▶ [Aim of the exercise] In the material below, find all lines with the string "list" and copy them.
━━ Data in this exercise
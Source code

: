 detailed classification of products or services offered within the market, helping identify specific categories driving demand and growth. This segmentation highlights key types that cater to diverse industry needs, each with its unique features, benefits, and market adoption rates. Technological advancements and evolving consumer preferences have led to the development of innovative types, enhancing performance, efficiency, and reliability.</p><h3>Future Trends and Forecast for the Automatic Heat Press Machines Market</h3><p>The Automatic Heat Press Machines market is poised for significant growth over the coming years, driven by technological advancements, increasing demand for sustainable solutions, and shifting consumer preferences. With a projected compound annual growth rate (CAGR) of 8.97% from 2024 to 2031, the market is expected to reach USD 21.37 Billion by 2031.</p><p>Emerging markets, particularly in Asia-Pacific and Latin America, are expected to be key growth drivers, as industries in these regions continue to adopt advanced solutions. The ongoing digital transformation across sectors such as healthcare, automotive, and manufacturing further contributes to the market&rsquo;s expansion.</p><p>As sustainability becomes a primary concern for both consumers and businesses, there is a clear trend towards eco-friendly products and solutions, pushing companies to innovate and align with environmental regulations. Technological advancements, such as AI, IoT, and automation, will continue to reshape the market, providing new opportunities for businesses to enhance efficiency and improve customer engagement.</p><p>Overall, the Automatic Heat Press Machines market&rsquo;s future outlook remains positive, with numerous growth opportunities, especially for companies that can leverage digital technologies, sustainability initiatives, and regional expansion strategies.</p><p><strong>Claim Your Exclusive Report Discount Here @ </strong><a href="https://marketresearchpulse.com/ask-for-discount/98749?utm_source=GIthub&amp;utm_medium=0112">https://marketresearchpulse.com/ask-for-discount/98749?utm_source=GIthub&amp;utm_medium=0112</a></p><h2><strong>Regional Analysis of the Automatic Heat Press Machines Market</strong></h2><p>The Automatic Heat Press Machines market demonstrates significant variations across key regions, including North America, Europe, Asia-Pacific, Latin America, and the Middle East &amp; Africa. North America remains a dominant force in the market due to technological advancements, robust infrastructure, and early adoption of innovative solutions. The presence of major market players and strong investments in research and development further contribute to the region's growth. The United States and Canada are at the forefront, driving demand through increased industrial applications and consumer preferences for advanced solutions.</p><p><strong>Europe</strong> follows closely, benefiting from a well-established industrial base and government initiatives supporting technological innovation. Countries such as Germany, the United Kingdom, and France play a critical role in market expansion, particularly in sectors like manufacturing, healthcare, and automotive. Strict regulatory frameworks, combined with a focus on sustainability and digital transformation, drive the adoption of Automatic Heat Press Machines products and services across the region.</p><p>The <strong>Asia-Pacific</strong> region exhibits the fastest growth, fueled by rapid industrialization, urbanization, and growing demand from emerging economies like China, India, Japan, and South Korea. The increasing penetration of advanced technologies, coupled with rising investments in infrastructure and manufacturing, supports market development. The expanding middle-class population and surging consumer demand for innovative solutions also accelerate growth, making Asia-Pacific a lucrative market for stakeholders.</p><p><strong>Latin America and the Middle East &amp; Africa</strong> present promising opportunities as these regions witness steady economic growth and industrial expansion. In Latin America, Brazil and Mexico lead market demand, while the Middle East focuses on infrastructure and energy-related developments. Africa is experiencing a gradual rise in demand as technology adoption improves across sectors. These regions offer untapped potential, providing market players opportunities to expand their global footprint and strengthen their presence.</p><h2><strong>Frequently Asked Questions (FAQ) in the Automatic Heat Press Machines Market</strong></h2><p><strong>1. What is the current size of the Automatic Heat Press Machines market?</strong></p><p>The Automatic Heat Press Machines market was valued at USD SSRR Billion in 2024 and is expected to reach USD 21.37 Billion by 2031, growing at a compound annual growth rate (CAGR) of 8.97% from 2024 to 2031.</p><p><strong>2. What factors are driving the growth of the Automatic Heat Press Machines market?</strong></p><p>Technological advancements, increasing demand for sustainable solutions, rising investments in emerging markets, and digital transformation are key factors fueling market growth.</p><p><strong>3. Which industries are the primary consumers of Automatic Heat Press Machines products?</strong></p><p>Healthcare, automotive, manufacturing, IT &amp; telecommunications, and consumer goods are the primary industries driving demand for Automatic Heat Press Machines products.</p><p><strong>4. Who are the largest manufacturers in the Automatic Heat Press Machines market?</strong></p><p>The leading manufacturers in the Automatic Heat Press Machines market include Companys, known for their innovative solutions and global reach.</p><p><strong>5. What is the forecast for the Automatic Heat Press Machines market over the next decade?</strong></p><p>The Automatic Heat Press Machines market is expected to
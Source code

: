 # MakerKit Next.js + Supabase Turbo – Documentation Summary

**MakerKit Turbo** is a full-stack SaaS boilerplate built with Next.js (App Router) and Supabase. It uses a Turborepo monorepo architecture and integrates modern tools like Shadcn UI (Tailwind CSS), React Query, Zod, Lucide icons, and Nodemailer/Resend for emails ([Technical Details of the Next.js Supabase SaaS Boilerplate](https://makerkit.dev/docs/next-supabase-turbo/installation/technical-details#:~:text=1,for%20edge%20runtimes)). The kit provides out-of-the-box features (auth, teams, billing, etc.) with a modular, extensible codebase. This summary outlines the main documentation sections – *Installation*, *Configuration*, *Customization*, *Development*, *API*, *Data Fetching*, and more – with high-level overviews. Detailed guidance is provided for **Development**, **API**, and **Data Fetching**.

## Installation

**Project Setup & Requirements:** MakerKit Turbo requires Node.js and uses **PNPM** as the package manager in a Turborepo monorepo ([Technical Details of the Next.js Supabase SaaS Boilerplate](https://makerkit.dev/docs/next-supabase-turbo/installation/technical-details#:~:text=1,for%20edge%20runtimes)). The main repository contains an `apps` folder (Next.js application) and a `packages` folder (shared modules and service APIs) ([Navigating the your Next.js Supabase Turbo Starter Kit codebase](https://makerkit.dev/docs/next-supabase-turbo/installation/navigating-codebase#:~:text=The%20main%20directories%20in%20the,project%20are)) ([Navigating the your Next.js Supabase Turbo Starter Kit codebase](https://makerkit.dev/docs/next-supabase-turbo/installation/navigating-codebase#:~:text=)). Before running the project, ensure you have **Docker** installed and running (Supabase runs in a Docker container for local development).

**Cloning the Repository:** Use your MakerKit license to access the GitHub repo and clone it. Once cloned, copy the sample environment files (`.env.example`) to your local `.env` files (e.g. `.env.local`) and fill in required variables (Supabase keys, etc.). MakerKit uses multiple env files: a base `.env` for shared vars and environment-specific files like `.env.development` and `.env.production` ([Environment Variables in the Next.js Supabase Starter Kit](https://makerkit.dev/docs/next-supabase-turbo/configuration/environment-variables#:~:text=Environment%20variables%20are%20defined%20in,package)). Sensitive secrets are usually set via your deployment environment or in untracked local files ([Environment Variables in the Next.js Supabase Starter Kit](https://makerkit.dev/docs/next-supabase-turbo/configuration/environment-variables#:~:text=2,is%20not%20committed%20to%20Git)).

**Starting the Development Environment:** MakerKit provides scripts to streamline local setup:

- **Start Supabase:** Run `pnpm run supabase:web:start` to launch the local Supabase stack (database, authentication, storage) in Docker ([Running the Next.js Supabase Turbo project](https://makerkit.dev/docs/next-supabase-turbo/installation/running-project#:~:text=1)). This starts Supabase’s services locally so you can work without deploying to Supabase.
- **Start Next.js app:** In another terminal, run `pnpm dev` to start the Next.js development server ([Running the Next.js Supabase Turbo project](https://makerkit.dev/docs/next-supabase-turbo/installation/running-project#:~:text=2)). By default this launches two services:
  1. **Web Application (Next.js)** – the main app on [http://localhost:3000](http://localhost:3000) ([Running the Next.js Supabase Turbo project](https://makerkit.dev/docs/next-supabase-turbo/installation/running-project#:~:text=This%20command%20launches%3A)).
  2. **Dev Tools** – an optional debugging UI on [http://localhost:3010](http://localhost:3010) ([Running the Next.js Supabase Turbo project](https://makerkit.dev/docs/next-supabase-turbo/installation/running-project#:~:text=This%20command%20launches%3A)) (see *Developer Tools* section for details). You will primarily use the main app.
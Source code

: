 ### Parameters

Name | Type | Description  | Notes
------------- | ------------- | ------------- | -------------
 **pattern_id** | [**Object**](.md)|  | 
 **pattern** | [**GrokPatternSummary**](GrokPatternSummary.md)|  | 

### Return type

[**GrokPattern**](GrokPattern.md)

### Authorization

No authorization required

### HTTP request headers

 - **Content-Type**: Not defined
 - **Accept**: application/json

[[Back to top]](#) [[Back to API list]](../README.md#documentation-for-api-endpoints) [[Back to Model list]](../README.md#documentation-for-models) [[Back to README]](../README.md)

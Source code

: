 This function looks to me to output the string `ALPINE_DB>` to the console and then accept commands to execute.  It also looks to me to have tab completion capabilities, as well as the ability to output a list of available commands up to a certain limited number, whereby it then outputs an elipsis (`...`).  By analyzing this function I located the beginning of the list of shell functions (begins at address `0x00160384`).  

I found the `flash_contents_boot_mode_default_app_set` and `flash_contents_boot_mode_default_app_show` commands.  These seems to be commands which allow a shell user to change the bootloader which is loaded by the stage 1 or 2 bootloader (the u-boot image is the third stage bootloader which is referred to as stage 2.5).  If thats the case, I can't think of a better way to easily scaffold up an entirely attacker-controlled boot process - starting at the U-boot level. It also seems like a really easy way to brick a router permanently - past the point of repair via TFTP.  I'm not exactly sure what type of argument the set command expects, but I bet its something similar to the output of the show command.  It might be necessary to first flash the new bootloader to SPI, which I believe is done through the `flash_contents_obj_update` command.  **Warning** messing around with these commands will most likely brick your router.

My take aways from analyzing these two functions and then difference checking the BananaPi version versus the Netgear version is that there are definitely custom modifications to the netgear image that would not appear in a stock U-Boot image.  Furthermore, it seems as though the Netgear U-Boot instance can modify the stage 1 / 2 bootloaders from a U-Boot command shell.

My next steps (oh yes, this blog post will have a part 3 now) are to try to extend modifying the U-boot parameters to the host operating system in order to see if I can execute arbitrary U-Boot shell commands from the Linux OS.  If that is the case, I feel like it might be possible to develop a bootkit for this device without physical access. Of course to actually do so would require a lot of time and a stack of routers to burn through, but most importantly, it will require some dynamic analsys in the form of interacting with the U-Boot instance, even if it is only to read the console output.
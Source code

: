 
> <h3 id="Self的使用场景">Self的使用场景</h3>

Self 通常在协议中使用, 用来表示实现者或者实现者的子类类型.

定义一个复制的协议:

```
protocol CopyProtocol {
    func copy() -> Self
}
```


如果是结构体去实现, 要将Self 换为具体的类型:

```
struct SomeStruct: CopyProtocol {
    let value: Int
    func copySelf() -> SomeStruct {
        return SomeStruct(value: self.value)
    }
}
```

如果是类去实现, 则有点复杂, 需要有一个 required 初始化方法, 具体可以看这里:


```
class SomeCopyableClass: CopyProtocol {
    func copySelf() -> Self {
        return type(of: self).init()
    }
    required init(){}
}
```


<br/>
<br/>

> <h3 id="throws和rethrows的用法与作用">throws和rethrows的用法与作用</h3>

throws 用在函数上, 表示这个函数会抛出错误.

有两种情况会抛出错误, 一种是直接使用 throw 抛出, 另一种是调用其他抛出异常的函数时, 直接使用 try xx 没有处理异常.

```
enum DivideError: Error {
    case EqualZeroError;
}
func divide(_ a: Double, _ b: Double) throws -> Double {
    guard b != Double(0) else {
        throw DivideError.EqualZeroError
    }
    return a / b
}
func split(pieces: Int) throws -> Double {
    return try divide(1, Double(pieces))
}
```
━━━━
▶ [Exercise solution]
[[Back to top]](#) [[Back to API list]](../README.md#documentation-for-api-endpoints) [[Back to Model list]](../README.md#documentation-for-models) [[Back to README]](../README.md)
: This function looks to me to output the string `ALPINE_DB>` to the console and then accept commands to execute.  It also looks to me to have tab completion capabilities, as well as the ability to output a list of available commands up to a certain limited number, whereby it then outputs an elipsis (`...`).  By analyzing this function I located the beginning of the list of shell functions (begins at address `0x00160384`).  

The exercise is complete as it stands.